_DATASET ENTRIES_:
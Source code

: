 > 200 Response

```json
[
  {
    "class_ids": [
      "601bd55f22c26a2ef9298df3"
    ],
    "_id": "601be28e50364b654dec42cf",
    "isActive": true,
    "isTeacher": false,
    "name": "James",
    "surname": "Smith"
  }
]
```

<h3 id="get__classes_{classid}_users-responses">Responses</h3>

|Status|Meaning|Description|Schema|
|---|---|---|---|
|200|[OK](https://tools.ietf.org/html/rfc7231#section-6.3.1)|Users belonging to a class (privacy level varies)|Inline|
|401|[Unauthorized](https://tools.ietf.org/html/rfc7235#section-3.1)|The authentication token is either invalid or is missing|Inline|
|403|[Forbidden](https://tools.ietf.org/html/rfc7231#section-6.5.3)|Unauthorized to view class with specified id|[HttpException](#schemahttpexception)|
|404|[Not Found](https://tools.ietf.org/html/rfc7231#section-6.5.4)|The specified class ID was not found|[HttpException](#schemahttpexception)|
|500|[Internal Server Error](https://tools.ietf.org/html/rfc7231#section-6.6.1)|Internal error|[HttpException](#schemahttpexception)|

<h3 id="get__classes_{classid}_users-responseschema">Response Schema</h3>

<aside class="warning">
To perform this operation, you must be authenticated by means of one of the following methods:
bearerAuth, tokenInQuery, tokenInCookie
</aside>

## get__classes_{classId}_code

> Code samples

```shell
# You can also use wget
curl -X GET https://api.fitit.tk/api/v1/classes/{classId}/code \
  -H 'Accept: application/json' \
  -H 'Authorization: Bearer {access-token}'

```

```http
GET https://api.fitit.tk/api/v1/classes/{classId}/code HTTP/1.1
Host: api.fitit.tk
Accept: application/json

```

_WORK ITEM_:
Look through the entries. Copy out each line with "Accept" in it.

_FINAL ANSWER_:
  -H 'Accept: application/json' \
Accept: application/json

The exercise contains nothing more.